“Maybe not, but that’s the rules,” the man said.
He would not be argued out of it. The only option left to Madeline that did not entail forking over an extra one hundred and fifty bucks was to take the car back to Denver and get another one. It was one enormous loop of red tape, but Madeline was not the sort to let go of one hundred and fifty bucks without a fight.
“Fine,” she said pertly to the car guy. “I’ll return it tomorrow and check it out again. Will that make you happy?”
“Not particularly, but it doesn’t matter to me. Would you like me to reserve that for you?”
She rolled her eyes. “Please.”
“Okay. Midsize or compact?”
“You already know what I want! I already have the car, which, I’d like to point out is a kind of a piece of junk.”
“Sorry, but I can’t guarantee it will be that car,” the man said.
Madeline thought she was teetering on the edge of losing her mind completely. As she argued with the man about renting yet a different car, she noticed Luke walking down the street toward her, his hands shoved in his pocket, his gaze on the sidewalk in front of him. Her pulse instantly ticked up, and her mind was suddenly clouded with the memory of that kiss, that singularly spectacular and quite unexpected, delicious, knee-melting kiss.
As Luke walked past her, he glanced up briefly, took two steps, then stopped and took two steps back, dipping a little to better see her, a smile on his face.
Madeline gestured to her cell phone, then held up one finger to indicate she’d only be a minute longer. “Okay,” Madeline said. “Thanks. I’ll be there tomorrow.” She clicked off the phone and smiled at Luke.
“So what did you do with Madeline?” he asked. “You know, the woman in bad shoes and stained shirt?”
“You should recognize me by now, as this is the bazillionth time you’ve ‘run into me,’” she said, making air quotations with her hands.
“That’s because you happen to be staying at the place with the best breakfast in town. So what’s going on here? You decide to stay a couple of days and do a complete about-face?”
“You know what they say, when in Rome,” she said airily.
Luke folded his arms across his chest and eyed her up and down. “I like it,” he said, nodding approvingly. “I like it a lot. But I didn’t have you pegged for the polka dot type.”
Madeline laughed.
“I didn’t think you could get any cuter, but you just did.” He reached for the tail of her braid and playfully flicked it.
Madeline was thrilled with his approval. Absurdly thrilled. So thrilled that she set feminism back about two decades. “It’s just a sundress,” she said.
“It’s a dress all right,” he said easily, and Madeline could feel herself melting inside. “Before you were cute in a Madeline-work-no-play kind of way. Now you’re cute in a funky, fun way. Like the jacket,” he added with a crooked smile.
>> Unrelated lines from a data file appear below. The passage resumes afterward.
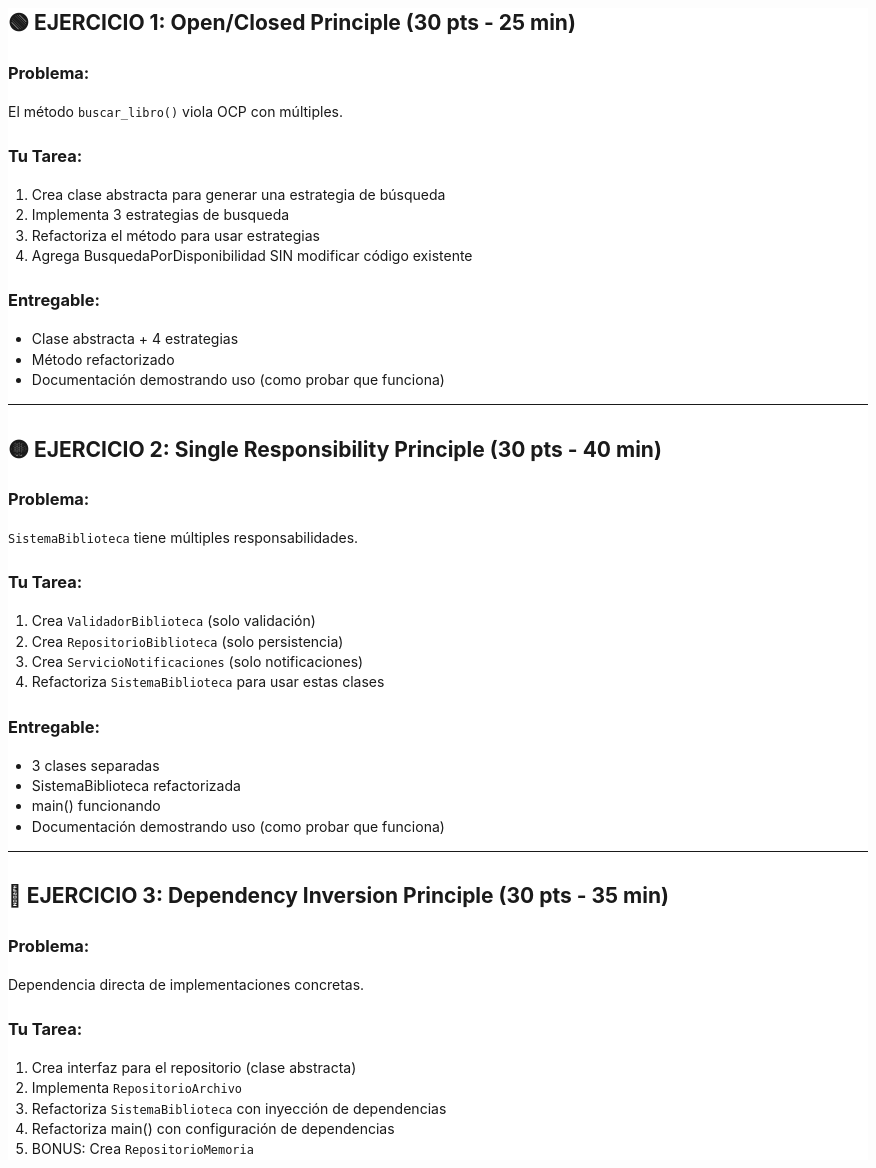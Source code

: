 ## 🟢 EJERCICIO 1: Open/Closed Principle (30 pts - 25 min)

### Problema:
El método `buscar_libro()` viola OCP con múltiples.

### Tu Tarea:
1. Crea clase abstracta para generar una estrategia de búsqueda
2. Implementa 3 estrategias de busqueda
3. Refactoriza el método para usar estrategias
4. Agrega BusquedaPorDisponibilidad SIN modificar código existente

### Entregable:
- Clase abstracta + 4 estrategias
- Método refactorizado
- Documentación demostrando uso (como probar que funciona)

---

## 🟡 EJERCICIO 2: Single Responsibility Principle (30 pts - 40 min)

### Problema:
`SistemaBiblioteca` tiene múltiples responsabilidades.

### Tu Tarea:
1. Crea `ValidadorBiblioteca` (solo validación)
2. Crea `RepositorioBiblioteca` (solo persistencia)
3. Crea `ServicioNotificaciones` (solo notificaciones)
4. Refactoriza `SistemaBiblioteca` para usar estas clases

### Entregable:
- 3 clases separadas
- SistemaBiblioteca refactorizada
- main() funcionando
- Documentación demostrando uso (como probar que funciona)

---

## 🔴 EJERCICIO 3: Dependency Inversion Principle (30 pts - 35 min)

### Problema:
Dependencia directa de implementaciones concretas.

### Tu Tarea:
1. Crea interfaz para el repositorio (clase abstracta)
2. Implementa `RepositorioArchivo`
3. Refactoriza `SistemaBiblioteca` con inyección de dependencias
4. Refactoriza main() con configuración de dependencias
5. BONUS: Crea `RepositorioMemoria`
Madeline realized she was beaming. But no one had ever called her fun before, and she was surprised by how much she liked it.
“Heading out to the ranch?” he asked.
“Ah, yes. About that,” she said, crossing her feet at the ankles, which was a little hard to do in hiking boots, “I’ve been kicked out of the Grizzly Lodge and I need a place to stay.”
“That’s not good,” he said casually, his gaze sliding down her body to her boots, and slowly up her legs again.
“I’m sorry—I know you’d rather I stay somewhere else. But there isn’t really any other place.”
Luke shrugged. “What’s one more at this point? Technically, it belongs to you. In fact, you should stay in my old room. Last one on the left,” he said, and flicked his gaze over her. “The bed’s pretty comfortable.”
A tiny shiver slipped down her spine. “I promise it will be like I was never there. In fact, I won’t be there much. I have to work, I’ve got it all lined up. And I have to go to Denver tomorrow—”
“Denver? What for?”
“To return that crappy little car and get a new one,” she said. “It’s a complication with the rental company that defies all logic and is too absurd to even say out loud.”
“I know you don’t like complications,” he said, playing with the tip of her braid again, rubbing it between his fingers. “As it happens, I’m going to Denver tomorrow, too. I could pick you up and bring you back if you need a ride.” He tugged on her braid, forcing her to take a step closer to him.
“Great idea… but then I’d have nothing to drive while I’m here.”
“You could drive my mom’s Pontiac. It’s not the most stylish thing in the world, but it runs like a tank.”
Madeline remembered the Pontiac in the garage. It looked like a tank. “I don’t know how to drive a tank,” she said. “And I don’t have night goggles.”